Stored data entries
-------
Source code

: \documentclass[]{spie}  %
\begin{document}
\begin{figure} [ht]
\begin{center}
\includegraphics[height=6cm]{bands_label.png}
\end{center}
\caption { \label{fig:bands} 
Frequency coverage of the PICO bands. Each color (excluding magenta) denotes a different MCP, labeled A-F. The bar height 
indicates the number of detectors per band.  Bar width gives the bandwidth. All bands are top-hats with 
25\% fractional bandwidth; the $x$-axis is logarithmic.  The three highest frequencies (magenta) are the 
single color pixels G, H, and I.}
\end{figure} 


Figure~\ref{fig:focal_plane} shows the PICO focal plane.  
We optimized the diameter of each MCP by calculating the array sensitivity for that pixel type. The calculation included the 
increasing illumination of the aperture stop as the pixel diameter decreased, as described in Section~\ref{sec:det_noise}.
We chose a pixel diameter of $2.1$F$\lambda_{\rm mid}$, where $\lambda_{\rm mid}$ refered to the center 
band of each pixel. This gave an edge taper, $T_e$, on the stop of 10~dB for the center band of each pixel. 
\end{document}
-------
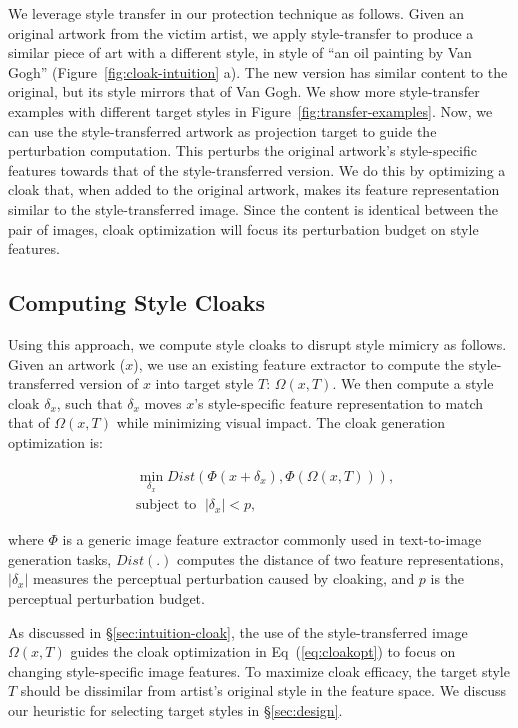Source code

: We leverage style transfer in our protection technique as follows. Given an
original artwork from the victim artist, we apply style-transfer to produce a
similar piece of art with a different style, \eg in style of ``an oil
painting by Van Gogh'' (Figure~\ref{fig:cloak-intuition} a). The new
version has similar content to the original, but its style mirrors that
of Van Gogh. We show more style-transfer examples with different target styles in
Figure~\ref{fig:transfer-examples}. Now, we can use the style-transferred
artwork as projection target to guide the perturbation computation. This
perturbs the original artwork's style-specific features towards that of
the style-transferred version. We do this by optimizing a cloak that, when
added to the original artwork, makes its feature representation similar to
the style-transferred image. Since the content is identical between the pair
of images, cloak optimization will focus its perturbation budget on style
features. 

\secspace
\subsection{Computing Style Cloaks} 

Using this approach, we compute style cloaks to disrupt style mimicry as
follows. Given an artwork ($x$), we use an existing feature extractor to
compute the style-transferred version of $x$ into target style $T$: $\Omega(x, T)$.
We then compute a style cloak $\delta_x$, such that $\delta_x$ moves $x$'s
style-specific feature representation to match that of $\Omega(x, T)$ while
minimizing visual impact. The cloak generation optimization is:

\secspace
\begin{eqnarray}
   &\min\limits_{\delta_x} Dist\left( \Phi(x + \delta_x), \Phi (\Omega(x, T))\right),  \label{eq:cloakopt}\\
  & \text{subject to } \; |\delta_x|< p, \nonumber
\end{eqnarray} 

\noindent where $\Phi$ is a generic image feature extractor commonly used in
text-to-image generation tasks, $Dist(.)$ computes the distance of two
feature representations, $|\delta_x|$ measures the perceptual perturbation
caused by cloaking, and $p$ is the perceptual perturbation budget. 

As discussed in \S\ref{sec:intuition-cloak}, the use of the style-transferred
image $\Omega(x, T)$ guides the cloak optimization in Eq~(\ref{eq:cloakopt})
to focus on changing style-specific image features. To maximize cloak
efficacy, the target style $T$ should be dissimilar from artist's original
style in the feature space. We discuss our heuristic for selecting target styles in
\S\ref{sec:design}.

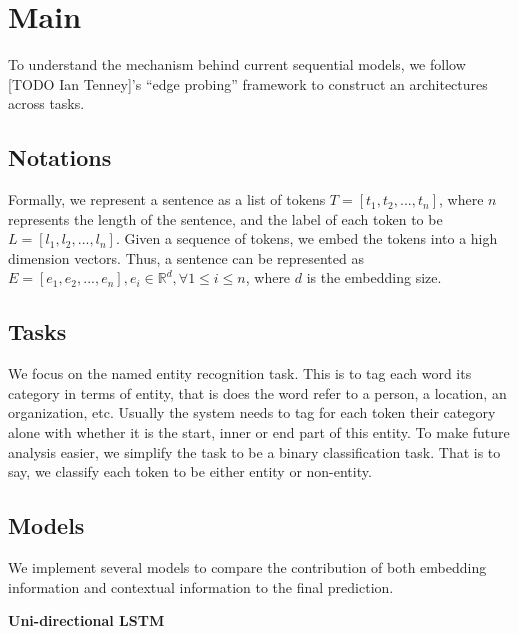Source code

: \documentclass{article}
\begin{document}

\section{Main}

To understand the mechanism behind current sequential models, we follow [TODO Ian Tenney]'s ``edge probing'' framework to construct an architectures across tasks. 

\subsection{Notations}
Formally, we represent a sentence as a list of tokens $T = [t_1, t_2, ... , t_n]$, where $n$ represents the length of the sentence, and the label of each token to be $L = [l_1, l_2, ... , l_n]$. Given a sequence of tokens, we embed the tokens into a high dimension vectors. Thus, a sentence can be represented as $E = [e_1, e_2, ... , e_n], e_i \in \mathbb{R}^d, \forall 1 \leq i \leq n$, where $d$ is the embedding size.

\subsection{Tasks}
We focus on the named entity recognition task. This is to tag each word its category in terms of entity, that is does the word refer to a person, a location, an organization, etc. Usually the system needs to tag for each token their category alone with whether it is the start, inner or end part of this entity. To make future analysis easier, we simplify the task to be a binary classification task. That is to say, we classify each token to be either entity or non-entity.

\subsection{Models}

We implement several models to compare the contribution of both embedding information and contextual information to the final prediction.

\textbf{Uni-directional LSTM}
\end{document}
-------
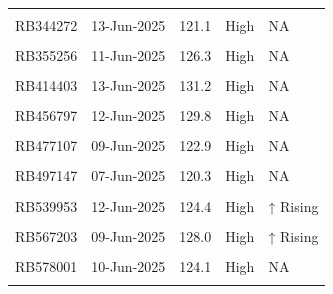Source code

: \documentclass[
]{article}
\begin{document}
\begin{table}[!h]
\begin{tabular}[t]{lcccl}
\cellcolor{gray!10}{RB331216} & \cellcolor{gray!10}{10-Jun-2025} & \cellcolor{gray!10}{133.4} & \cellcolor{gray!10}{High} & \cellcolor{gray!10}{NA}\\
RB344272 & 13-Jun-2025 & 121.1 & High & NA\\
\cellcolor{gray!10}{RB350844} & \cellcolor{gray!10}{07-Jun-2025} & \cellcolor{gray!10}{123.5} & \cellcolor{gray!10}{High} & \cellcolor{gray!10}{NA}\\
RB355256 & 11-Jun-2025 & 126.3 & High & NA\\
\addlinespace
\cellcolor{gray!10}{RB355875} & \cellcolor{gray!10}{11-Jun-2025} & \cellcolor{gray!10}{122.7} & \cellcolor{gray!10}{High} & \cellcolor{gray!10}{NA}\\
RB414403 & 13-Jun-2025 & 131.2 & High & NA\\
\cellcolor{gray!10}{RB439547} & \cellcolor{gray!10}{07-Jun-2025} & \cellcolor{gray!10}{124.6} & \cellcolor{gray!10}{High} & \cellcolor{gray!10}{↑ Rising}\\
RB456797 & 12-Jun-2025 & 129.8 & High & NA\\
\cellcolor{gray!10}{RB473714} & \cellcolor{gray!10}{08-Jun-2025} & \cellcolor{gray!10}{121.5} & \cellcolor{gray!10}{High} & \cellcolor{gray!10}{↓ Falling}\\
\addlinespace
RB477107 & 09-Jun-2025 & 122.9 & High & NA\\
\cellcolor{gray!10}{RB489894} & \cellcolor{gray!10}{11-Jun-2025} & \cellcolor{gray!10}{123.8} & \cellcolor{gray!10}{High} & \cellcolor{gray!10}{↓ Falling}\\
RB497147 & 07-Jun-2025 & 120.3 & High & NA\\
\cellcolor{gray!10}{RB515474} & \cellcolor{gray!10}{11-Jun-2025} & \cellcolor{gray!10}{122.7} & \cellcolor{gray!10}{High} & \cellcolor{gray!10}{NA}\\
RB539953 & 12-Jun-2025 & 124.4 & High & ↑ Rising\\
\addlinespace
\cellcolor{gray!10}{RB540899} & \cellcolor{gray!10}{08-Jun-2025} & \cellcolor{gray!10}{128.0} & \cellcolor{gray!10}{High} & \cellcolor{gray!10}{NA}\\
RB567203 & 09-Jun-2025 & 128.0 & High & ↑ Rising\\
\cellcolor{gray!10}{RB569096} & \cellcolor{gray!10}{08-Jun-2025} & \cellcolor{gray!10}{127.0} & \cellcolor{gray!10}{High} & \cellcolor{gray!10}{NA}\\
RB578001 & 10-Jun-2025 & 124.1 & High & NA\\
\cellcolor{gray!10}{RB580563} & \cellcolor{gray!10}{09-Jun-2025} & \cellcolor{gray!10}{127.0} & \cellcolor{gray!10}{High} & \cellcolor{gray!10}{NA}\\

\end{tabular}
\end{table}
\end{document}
-------
Report the lines above that contain "specific".

## TASK ANSWER
perturbs the original artwork's style-specific features towards that of
style-specific feature representation to match that of $\Omega(x, T)$ while
to focus on changing style-specific image features. To maximize cloak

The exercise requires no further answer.